WORK ITEM:
Write only the number of lines in the data that include the word "Policy".
☆ ☆ ☆ ☆ ☆
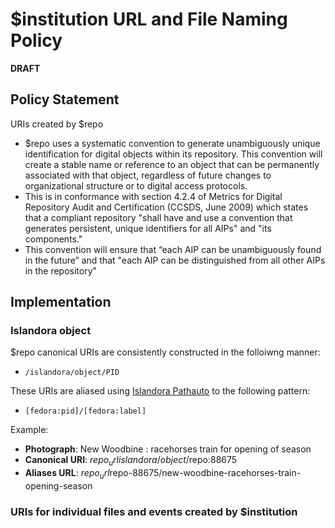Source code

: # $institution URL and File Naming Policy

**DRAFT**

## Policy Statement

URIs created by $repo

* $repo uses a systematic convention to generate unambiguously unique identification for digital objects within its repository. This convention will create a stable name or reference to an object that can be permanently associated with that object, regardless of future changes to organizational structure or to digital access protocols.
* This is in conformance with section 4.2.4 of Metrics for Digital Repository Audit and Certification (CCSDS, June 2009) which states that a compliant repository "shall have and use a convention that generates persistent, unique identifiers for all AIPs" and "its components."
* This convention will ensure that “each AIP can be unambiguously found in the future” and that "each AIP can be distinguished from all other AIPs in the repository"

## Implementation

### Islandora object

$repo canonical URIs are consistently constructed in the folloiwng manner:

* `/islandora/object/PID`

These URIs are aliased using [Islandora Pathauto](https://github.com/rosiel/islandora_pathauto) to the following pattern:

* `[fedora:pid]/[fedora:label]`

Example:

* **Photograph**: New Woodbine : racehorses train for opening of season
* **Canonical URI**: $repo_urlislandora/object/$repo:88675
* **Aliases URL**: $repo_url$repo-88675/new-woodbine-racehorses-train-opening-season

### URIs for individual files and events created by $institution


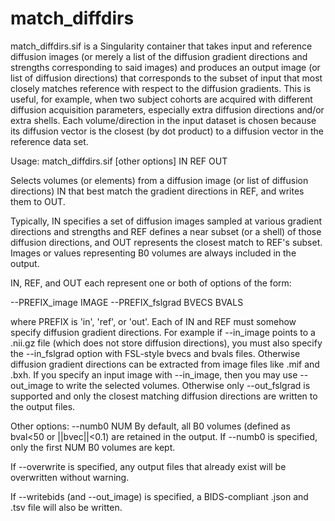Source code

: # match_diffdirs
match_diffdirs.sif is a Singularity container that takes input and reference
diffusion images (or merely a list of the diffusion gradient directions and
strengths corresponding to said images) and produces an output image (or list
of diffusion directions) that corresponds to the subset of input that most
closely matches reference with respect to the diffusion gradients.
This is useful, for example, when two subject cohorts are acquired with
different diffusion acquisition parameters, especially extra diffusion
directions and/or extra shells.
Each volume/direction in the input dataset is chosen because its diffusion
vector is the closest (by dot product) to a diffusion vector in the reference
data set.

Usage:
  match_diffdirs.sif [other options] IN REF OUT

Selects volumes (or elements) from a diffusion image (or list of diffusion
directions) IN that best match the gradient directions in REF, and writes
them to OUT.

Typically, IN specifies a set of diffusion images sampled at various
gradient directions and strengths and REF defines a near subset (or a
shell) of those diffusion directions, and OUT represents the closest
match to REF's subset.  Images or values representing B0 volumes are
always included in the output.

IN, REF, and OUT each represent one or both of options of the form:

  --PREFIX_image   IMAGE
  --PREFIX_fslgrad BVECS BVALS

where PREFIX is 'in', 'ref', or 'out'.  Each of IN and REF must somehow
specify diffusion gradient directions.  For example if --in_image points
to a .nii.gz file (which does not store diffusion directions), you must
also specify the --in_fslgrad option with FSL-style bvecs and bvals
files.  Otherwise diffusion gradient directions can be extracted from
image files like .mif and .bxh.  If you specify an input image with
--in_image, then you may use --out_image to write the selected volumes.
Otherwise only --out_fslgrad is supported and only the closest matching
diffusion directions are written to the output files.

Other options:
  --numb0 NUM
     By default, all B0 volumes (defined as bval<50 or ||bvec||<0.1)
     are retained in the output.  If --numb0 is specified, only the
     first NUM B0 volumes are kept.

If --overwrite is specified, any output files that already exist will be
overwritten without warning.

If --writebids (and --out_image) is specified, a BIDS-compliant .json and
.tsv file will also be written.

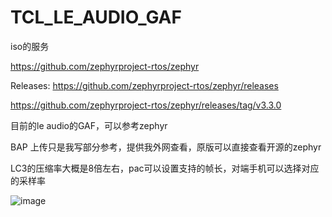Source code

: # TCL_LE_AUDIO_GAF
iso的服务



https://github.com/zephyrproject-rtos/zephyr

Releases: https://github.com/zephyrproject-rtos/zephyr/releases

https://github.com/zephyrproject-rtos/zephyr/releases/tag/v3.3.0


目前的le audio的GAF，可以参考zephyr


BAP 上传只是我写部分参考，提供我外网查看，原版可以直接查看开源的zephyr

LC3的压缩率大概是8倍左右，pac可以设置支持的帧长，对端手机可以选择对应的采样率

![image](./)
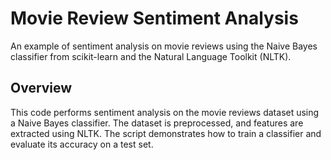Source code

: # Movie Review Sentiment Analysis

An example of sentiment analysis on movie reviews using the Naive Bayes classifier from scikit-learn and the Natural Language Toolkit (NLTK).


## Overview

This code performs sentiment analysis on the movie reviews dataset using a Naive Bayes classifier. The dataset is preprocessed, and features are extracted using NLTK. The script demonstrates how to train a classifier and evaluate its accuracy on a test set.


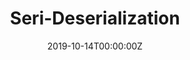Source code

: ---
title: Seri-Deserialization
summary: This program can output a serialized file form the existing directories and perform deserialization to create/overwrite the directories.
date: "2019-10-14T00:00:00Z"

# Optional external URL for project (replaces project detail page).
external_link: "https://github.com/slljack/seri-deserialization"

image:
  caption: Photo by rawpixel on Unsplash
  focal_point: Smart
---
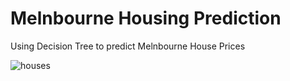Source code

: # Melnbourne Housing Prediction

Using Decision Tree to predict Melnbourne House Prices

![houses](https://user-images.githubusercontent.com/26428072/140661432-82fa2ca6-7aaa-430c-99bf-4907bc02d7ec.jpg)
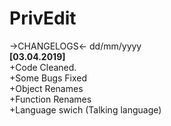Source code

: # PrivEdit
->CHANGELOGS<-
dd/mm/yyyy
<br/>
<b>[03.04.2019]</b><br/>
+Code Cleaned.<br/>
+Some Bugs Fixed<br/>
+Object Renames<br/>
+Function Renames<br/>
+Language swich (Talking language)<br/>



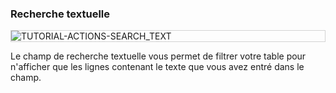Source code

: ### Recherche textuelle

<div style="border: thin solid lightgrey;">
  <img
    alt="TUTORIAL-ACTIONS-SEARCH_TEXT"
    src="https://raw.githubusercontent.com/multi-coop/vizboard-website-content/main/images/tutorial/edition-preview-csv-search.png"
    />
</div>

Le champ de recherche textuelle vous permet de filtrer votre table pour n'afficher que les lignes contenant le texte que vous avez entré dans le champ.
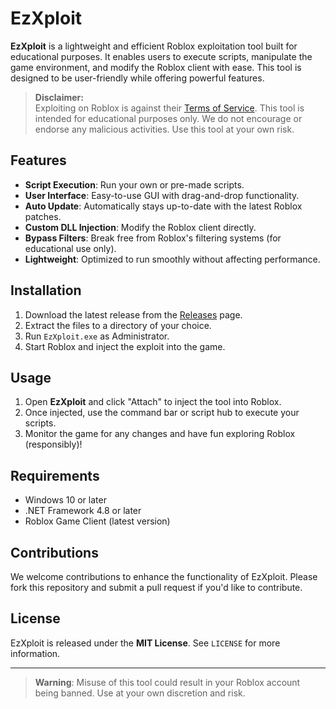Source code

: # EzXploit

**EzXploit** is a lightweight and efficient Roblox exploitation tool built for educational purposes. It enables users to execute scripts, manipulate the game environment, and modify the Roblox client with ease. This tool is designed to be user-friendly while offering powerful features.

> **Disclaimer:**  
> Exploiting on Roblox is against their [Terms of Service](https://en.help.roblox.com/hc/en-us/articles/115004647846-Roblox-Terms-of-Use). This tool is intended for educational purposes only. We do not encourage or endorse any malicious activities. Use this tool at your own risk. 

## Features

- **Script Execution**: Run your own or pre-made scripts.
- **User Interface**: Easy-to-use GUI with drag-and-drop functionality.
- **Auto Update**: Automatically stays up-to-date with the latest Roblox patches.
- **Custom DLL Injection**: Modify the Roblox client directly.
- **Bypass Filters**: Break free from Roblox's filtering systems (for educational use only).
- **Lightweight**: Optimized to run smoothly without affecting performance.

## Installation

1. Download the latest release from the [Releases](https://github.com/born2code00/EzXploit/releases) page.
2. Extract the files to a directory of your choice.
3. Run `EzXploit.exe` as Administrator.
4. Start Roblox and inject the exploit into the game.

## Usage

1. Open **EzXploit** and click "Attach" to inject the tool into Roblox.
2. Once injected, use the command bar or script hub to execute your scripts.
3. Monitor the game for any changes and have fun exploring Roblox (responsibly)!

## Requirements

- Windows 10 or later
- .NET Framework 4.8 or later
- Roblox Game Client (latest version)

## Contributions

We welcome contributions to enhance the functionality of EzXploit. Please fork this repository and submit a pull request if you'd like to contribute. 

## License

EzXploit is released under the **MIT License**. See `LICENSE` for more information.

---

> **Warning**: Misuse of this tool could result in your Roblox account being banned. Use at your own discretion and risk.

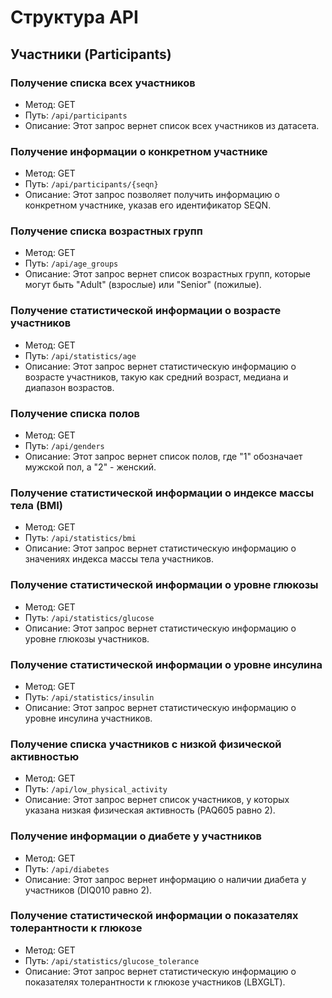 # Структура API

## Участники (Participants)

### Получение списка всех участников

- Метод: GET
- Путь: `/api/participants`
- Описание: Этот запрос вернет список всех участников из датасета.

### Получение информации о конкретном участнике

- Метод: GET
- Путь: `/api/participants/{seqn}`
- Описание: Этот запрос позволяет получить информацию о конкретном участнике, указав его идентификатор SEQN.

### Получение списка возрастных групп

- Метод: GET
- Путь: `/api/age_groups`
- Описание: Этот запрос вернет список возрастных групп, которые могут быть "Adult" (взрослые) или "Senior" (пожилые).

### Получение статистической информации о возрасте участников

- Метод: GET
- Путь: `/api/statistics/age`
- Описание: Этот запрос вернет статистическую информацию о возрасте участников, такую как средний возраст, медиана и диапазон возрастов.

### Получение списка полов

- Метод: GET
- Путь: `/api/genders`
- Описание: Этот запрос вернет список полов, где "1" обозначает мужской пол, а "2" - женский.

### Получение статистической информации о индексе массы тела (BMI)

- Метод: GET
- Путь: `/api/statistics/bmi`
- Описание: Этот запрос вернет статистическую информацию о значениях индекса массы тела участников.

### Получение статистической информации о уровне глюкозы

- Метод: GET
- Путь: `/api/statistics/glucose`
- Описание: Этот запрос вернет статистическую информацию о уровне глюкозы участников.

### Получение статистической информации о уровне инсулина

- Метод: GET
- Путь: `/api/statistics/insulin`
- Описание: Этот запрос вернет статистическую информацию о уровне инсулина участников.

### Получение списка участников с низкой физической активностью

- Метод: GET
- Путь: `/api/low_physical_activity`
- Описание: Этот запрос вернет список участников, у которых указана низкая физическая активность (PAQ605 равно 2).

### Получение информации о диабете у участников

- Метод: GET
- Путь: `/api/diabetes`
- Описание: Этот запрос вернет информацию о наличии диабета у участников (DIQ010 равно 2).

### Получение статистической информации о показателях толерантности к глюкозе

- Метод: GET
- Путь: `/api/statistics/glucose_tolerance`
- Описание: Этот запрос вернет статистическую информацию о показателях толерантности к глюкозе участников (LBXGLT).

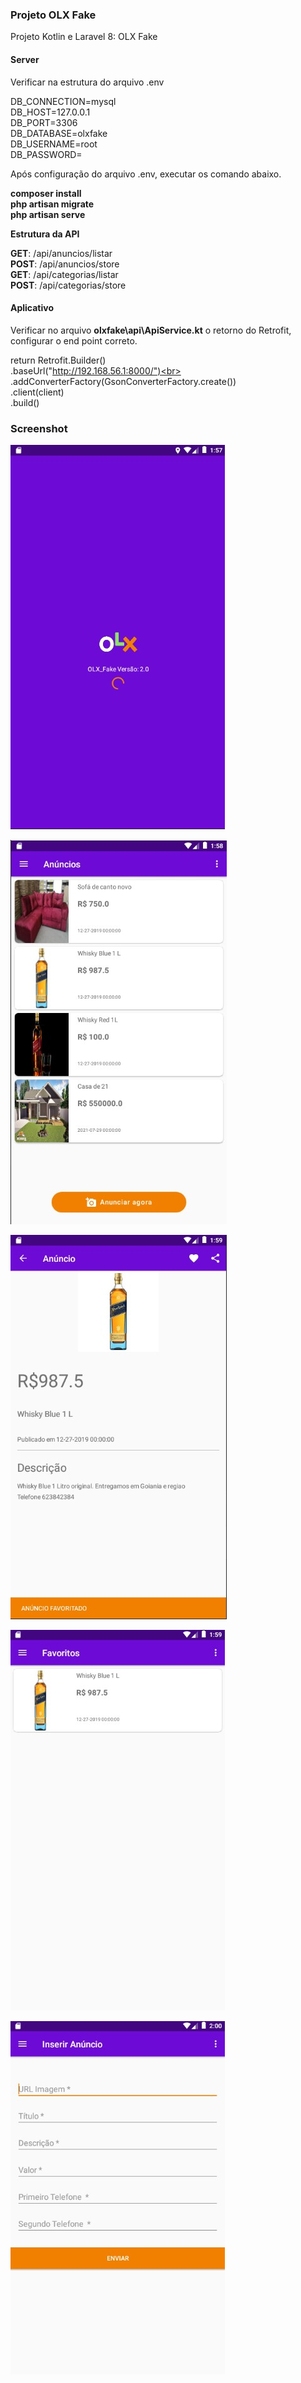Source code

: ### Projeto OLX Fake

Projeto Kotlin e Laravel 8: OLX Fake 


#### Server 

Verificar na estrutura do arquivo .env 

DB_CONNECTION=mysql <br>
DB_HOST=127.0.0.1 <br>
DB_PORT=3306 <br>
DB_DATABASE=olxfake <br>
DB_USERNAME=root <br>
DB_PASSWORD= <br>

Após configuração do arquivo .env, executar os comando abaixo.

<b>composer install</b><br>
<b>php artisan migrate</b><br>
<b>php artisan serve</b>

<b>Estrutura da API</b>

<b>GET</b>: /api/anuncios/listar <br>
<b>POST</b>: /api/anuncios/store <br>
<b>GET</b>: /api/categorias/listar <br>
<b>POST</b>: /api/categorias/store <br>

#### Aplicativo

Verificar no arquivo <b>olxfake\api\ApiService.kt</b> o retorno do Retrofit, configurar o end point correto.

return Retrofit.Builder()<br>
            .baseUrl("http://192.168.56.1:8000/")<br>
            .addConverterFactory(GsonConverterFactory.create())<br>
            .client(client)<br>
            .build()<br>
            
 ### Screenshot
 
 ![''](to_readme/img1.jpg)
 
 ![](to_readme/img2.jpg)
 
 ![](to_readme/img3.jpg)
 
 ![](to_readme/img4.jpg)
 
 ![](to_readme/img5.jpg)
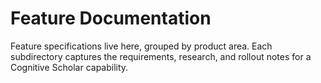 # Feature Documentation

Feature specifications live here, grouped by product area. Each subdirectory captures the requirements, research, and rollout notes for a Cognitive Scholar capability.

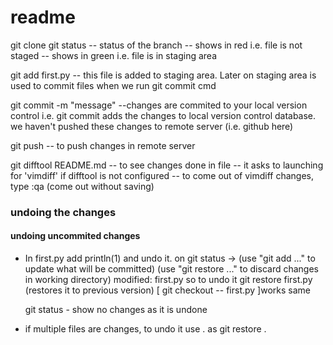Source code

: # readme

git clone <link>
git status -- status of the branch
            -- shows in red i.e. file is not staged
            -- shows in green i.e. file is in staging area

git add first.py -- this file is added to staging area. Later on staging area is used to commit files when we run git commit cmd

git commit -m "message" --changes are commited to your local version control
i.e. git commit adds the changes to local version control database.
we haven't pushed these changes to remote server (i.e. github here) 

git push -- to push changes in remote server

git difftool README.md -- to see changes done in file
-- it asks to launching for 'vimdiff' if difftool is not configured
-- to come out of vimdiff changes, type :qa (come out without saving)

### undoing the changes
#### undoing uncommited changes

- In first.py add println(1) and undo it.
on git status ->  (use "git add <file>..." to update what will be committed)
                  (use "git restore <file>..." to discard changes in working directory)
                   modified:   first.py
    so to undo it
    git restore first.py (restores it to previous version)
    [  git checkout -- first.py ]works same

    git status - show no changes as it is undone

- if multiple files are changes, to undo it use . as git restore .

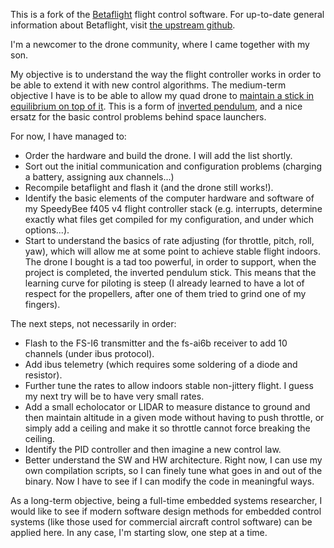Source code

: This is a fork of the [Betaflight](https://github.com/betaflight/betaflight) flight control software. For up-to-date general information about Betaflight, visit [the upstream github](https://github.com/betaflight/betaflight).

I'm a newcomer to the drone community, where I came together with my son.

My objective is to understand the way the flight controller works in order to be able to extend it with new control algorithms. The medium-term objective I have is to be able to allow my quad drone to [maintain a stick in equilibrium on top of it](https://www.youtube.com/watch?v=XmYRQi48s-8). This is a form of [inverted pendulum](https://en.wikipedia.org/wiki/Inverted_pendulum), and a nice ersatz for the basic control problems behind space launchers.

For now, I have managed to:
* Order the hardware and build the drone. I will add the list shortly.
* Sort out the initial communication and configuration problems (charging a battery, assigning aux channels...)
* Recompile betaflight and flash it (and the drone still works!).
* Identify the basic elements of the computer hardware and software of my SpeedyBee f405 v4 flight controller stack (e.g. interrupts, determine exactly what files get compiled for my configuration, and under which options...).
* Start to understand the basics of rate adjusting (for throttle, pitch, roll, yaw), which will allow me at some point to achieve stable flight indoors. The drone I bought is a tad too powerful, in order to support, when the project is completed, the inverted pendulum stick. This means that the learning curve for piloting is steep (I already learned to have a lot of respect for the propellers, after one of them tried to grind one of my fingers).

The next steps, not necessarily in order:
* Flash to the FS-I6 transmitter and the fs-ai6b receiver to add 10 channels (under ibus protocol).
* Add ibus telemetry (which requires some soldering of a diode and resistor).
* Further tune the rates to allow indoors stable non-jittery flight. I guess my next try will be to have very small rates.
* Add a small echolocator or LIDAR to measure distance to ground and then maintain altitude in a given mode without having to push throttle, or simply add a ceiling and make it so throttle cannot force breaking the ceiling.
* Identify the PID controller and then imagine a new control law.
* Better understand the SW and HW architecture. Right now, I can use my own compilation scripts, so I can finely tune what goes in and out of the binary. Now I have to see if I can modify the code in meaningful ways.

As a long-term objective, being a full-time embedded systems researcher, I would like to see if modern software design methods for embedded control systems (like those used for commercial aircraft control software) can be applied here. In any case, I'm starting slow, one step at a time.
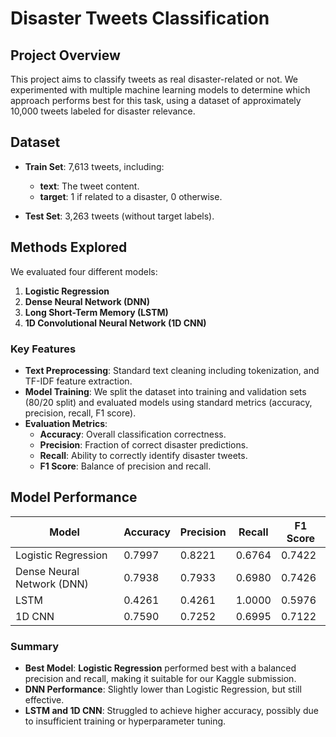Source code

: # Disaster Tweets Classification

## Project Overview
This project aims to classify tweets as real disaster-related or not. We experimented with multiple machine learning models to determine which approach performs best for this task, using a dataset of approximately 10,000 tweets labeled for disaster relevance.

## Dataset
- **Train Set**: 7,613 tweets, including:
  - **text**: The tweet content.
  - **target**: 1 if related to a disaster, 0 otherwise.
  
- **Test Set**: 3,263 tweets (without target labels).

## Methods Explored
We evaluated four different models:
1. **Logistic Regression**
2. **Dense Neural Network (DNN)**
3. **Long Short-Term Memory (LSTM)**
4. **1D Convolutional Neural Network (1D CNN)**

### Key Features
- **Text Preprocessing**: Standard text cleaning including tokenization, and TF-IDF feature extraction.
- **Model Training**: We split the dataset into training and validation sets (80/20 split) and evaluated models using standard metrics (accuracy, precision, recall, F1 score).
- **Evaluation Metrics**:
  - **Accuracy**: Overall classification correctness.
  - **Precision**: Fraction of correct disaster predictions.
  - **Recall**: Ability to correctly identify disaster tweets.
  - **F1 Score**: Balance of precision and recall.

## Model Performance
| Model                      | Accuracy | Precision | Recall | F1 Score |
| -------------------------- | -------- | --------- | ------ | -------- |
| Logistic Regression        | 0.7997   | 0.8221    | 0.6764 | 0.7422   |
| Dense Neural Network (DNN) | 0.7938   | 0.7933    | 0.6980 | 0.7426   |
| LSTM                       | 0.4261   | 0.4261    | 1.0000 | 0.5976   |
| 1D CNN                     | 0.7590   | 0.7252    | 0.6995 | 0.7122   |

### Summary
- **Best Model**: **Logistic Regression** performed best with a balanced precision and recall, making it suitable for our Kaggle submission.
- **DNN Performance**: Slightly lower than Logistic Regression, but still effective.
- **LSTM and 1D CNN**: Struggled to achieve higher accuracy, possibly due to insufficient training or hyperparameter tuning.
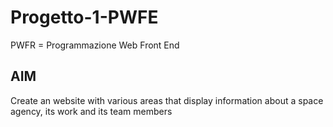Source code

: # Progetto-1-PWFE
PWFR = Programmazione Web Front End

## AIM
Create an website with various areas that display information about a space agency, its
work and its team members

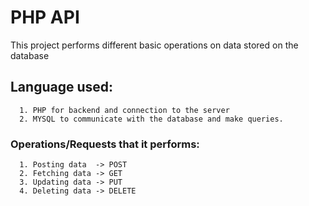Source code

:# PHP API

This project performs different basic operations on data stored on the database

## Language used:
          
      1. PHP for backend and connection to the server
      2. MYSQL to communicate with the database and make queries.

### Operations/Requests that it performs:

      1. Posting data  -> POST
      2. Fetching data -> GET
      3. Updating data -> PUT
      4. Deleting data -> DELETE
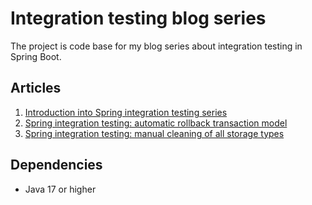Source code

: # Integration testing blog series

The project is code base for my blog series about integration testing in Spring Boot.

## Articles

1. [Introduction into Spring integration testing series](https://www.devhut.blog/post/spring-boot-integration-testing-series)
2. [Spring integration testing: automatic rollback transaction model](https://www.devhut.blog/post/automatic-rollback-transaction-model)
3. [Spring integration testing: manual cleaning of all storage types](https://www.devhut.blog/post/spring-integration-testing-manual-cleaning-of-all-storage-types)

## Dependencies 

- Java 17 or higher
☆ ☆ ☆ ☆ ☆
RESULT OF THE EXERCISE:
2